The Women's road race of the 2014 UCI Road World Championships took place in and around Ponferrada, Spain on 27 September 2014. The course of the race was 127.40 km with the start and finish in Ponferrada. Marianne Vos was the defending champion, having won the world title in 2012 and 2013.

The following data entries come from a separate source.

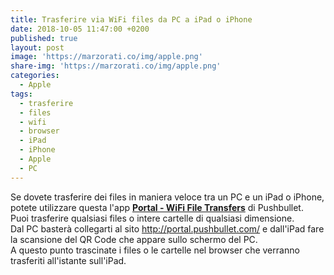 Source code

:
 ```yaml
---
title: Trasferire via WiFi files da PC a iPad o iPhone
date: 2018-10-05 11:47:00 +0200
published: true
layout: post
image: 'https://marzorati.co/img/apple.png'
share-img: 'https://marzorati.co/img/apple.png'
categories:
  - Apple
tags:
  - trasferire
  - files
  - wifi
  - browser
  - iPad
  - iPhone
  - Apple
  - PC
---
```

Se dovete trasferire dei files in maniera veloce tra un PC e un iPad o iPhone, potete utilizzare questa l'app **<a href="https://itunes.apple.com/us/app/portal-wifi-file-transfers/id1012025930?ls=1&mt=8" target="_blank">Portal - WiFi File Transfers</a>** di Pushbullet.   
Puoi trasferire qualsiasi files o intere cartelle di qualsiasi dimensione.   
Dal PC basterà collegarti al sito <a href="http://portal.pushbullet.com/" target="_blank">http://portal.pushbullet.com/</a> e dall'iPad fare la scansione del QR Code che appare sullo schermo del PC.   
A questo punto trascinate i files o le cartelle nel browser che verranno trasferiti all'istante sull'iPad.   
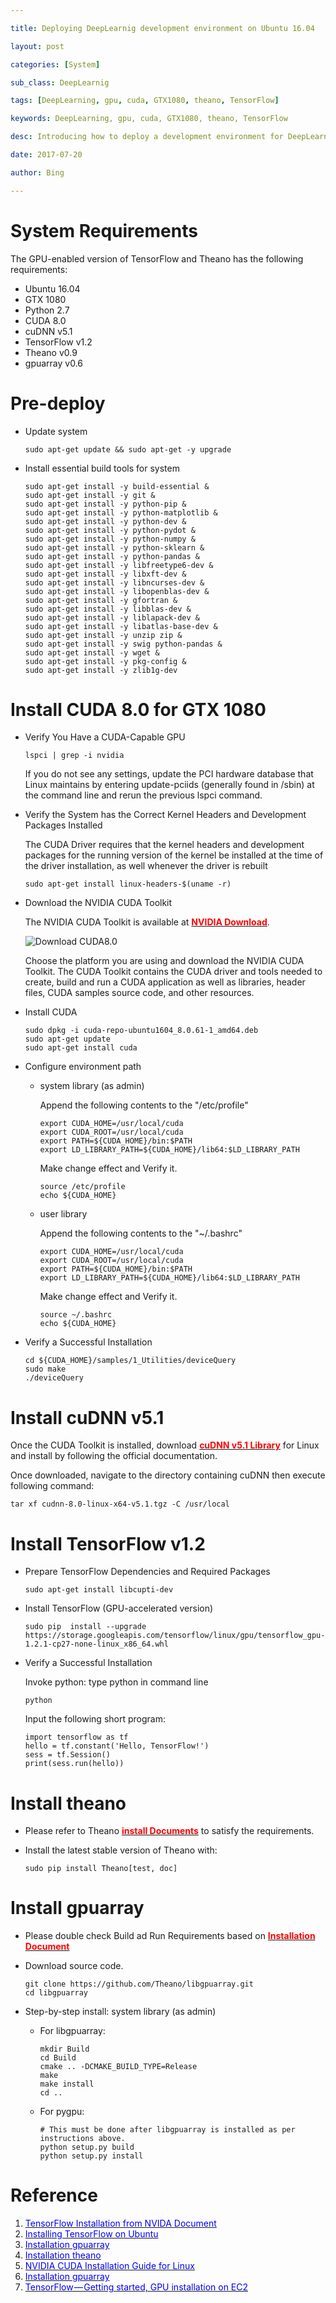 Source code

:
 ```yaml
---

title: Deploying DeepLearnig development environment on Ubuntu 16.04

layout: post

categories: [System]

sub_class: DeepLearnig

tags: [DeepLearning, gpu, cuda, GTX1080, theano, TensorFlow]

keywords: DeepLearning, gpu, cuda, GTX1080, theano, TensorFlow

desc: Introducing how to deploy a development environment for DeepLearning based on GTX 1080 and Ubuntun 16.04.

date: 2017-07-20

author: Bing

---
```


System Requirements
===================

The GPU-enabled version of TensorFlow and Theano has the following requirements:

-	Ubuntu 16.04
-	GTX 1080
-	Python 2.7
-	CUDA 8.0
-	cuDNN v5.1
-	TensorFlow v1.2
-	Theano v0.9
-	gpuarray v0.6

Pre-deploy
==========

-	Update system

	```
	sudo apt-get update && sudo apt-get -y upgrade
	```

-	Install essential build tools for system

	```
	sudo apt-get install -y build-essential &
	sudo apt-get install -y git &
	sudo apt-get install -y python-pip &
	sudo apt-get install -y python-matplotlib &
	sudo apt-get install -y python-dev &
	sudo apt-get install -y python-pydot &
	sudo apt-get install -y python-numpy &
	sudo apt-get install -y python-sklearn &
	sudo apt-get install -y python-pandas &
	sudo apt-get install -y libfreetype6-dev &
	sudo apt-get install -y libxft-dev &
	sudo apt-get install -y libncurses-dev &
	sudo apt-get install -y libopenblas-dev &
	sudo apt-get install -y gfortran &
	sudo apt-get install -y libblas-dev &
	sudo apt-get install -y liblapack-dev &
	sudo apt-get install -y libatlas-base-dev &
	sudo apt-get install -y unzip zip &
	sudo apt-get install -y swig python-pandas &
	sudo apt-get install -y wget &
	sudo apt-get install -y pkg-config &
	sudo apt-get install -y zlib1g-dev
	```

Install CUDA 8.0 for GTX 1080
=============================

-	Verify You Have a CUDA-Capable GPU

	```
	lspci | grep -i nvidia
	```

	If you do not see any settings, update the PCI hardware database that Linux maintains by entering update-pciids (generally found in /sbin) at the command line and rerun the previous lspci command.

-	Verify the System has the Correct Kernel Headers and Development Packages Installed

	The CUDA Driver requires that the kernel headers and development packages for the running version of the kernel be installed at the time of the driver installation, as well whenever the driver is rebuilt

	```
	sudo apt-get install linux-headers-$(uname -r)
	```

-	Download the NVIDIA CUDA Toolkit

	The NVIDIA CUDA Toolkit is available at [<span style="color:red">**NVIDIA Download**</span>](http://developer.nvidia.com/cuda-downloads)\.

	![Download CUDA8.0](/static/data/blog/system/download_cuda8.0.png)

	Choose the platform you are using and download the NVIDIA CUDA Toolkit. The CUDA Toolkit contains the CUDA driver and tools needed to create, build and run a CUDA application as well as libraries, header files, CUDA samples source code, and other resources.

-	Install CUDA

	```
	sudo dpkg -i cuda-repo-ubuntu1604_8.0.61-1_amd64.deb
	sudo apt-get update
	sudo apt-get install cuda
	```

-	Configure environment path

	-	system library (as admin)

		Append the following contents to the "/etc/profile"

		```
		export CUDA_HOME=/usr/local/cuda
		export CUDA_ROOT=/usr/local/cuda
		export PATH=${CUDA_HOME}/bin:$PATH
		export LD_LIBRARY_PATH=${CUDA_HOME}/lib64:$LD_LIBRARY_PATH
		```

		Make change effect and Verify it.

		```
		source /etc/profile
		echo ${CUDA_HOME}
		```

	-	user library

		Append the following contents to the "~/.bashrc"

		```
		export CUDA_HOME=/usr/local/cuda
		export CUDA_ROOT=/usr/local/cuda
		export PATH=${CUDA_HOME}/bin:$PATH
		export LD_LIBRARY_PATH=${CUDA_HOME}/lib64:$LD_LIBRARY_PATH
		```

		Make change effect and Verify it.

		```
		source ~/.bashrc
		echo ${CUDA_HOME}
		```

-	Verify a Successful Installation

	```
	cd ${CUDA_HOME}/samples/1_Utilities/deviceQuery
	sudo make
	./deviceQuery
	```

Install cuDNN v5.1
==================

Once the CUDA Toolkit is installed, download [<span style="color:red">**cuDNN v5.1 Library**</span>](https://developer.nvidia.com/rdp/cudnn-download#a-collapseTwo) for Linux and install by following the official documentation.

Once downloaded, navigate to the directory containing cuDNN then execute following command:

```
tar xf cudnn-8.0-linux-x64-v5.1.tgz -C /usr/local
```

Install TensorFlow v1.2
=======================

-	Prepare TensorFlow Dependencies and Required Packages

	```
	sudo apt-get install libcupti-dev
	```

-	Install TensorFlow (GPU-accelerated version)

	```
	sudo pip  install --upgrade https://storage.googleapis.com/tensorflow/linux/gpu/tensorflow_gpu-1.2.1-cp27-none-linux_x86_64.whl
	```

-	Verify a Successful Installation

	Invoke python: type python in command line

	```
	python
	```

	Input the following short program:

	```
	import tensorflow as tf
	hello = tf.constant('Hello, TensorFlow!')
	sess = tf.Session()
	print(sess.run(hello))
	```

Install theano
==============

-	Please refer to Theano [<span style="color:red">**install Documents**</span>](http://deeplearning.net/software/theano/install_ubuntu.html) to satisfy the requirements.

-	Install the latest stable version of Theano with:

	```
	sudo pip install Theano[test, doc]
	```

Install gpuarray
================

-	Please double check Build ad Run Requirements based on [<span style="color:red">**Installation Document**</span>](http://deeplearning.net/software/libgpuarray/installation.html#step-by-step-install)

-	Download source code.

	```
	git clone https://github.com/Theano/libgpuarray.git
	cd libgpuarray
	```

-	Step-by-step install: system library (as admin)

	-	For libgpuarray:

		```
		mkdir Build
		cd Build
		cmake .. -DCMAKE_BUILD_TYPE=Release
		make
		make install
		cd ..
		```

	-	For pygpu:

		```
		# This must be done after libgpuarray is installed as per instructions above.
		python setup.py build
		python setup.py install
		```

Reference
=========

1.	[<span style="color:blue">TensorFlow Installation from NVIDA Document</span>](http://www.nvidia.com/object/gpu-accelerated-applications-tensorflow-installation.html)
2.	[<span style="color:blue">Installing TensorFlow on Ubuntu</span>](https://www.tensorflow.org/install/install_linux#the_url_of_the_tensorflow_python_package)
3.	[<span style="color:blue">Installation gpuarray</span>](http://deeplearning.net/software/libgpuarray/installation.html#step-by-step-install)
4.	[<span style="color:blue">Installation theano</span>](http://deeplearning.net/software/theano/install_ubuntu.html)
5.	[<span style="color:blue">NVIDIA CUDA Installation Guide for Linux</span>](http://docs.nvidia.com/cuda/cuda-installation-guide-linux/index.html#axzz4nOZO7Ie5)
6.	[<span style="color:blue">Installation gpuarray</span>](http://deeplearning.net/software/libgpuarray/installation.html#step-by-step-install)
7.	[<span style="color:blue">TensorFlow — Getting started, GPU installation on EC2</span>](https://medium.com/@giltamari/tensorflow-getting-started-gpu-installation-on-ec2-9b9915d95d6f)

The world title was won by France's Pauline Ferrand-Prévot in a sprint finish, becoming the first French woman since Jeannie Longo in 1995 to win the women's world title. The silver medal went to Germany's Lisa Brennauer – the world time trial champion – having narrowly been beaten by Ferrand-Prévot in a photo finish, while Emma Johansson of Sweden won the bronze medal. Vos could only finish tenth in the race – the first time since the 2005 Championships that Vos had not won a medal – after her attack on the final climb (along with Johansson, Lizzie Armitstead and Elisa Longo Borghini) was negated in the closing kilometres, which led to a regrouping of 15 riders prior to the final sprint.

==Qualification==

Qualification was based mainly on the 2014 UCI Nation Ranking as of 15 August 2014. The first five nations in this classification qualified seven riders to start, the next ten nations qualified six riders to start and the next five nations qualified five riders to start. Other nations and non ranked nations had the possibility to send three riders to start.

- Netherlands (7)
- Italy (7)
- United States (7)
- Sweden (7)
- Germany (7)
- United Kingdom (6)
- Russia (6)
- France (6)
- Belgium (6)
- Australia (6)
- Canada (6)
- BLR (6)
- Brazil (6)
- New Zealand (6)
- Poland (6)
- South Africa (5)
- Switzerland (5)
- UKR (5)
- NOR (5)
- VEN (5)
- Other nations (3)

Moreover, the outgoing World Champion and continental champions were also able to take part in the race on top of the nation numbers.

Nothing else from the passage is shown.